- _Aim of the exercise_:
Reproduce only the lines from the one containing "Declaracao de pacote" through the end of the data, exactly as they stand.

- _Information supplied_:
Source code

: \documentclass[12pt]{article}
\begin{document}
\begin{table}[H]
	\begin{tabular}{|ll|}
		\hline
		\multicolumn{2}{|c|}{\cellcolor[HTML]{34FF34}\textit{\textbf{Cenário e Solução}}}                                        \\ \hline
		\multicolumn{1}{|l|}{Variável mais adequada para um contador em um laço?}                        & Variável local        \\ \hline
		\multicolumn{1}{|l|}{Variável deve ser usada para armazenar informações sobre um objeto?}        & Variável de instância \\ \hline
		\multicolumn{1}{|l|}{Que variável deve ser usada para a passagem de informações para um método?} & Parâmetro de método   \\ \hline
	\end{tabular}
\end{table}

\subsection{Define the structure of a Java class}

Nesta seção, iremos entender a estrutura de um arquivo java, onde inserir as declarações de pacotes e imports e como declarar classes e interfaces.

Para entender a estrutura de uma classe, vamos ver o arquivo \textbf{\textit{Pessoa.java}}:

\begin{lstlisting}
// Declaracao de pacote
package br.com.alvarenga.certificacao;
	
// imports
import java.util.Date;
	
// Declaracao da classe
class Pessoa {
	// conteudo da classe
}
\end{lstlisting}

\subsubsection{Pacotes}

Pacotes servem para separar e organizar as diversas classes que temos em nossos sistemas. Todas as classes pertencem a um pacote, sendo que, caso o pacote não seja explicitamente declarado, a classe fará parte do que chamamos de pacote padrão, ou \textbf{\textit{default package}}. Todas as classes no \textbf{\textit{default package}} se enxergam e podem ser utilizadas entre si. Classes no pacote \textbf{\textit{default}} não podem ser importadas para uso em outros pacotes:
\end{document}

- _Answer to this problem_:
// Declaracao de pacote
package br.com.alvarenga.certificacao;
	
// imports
import java.util.Date;
	
// Declaracao da classe
class Pessoa {
	// conteudo da classe
}
\end{lstlisting}

\subsubsection{Pacotes}

Pacotes servem para separar e organizar as diversas classes que temos em nossos sistemas. Todas as classes pertencem a um pacote, sendo que, caso o pacote não seja explicitamente declarado, a classe fará parte do que chamamos de pacote padrão, ou \textbf{\textit{default package}}. Todas as classes no \textbf{\textit{default package}} se enxergam e podem ser utilizadas entre si. Classes no pacote \textbf{\textit{default}} não podem ser importadas para uso em outros pacotes:
\end{document}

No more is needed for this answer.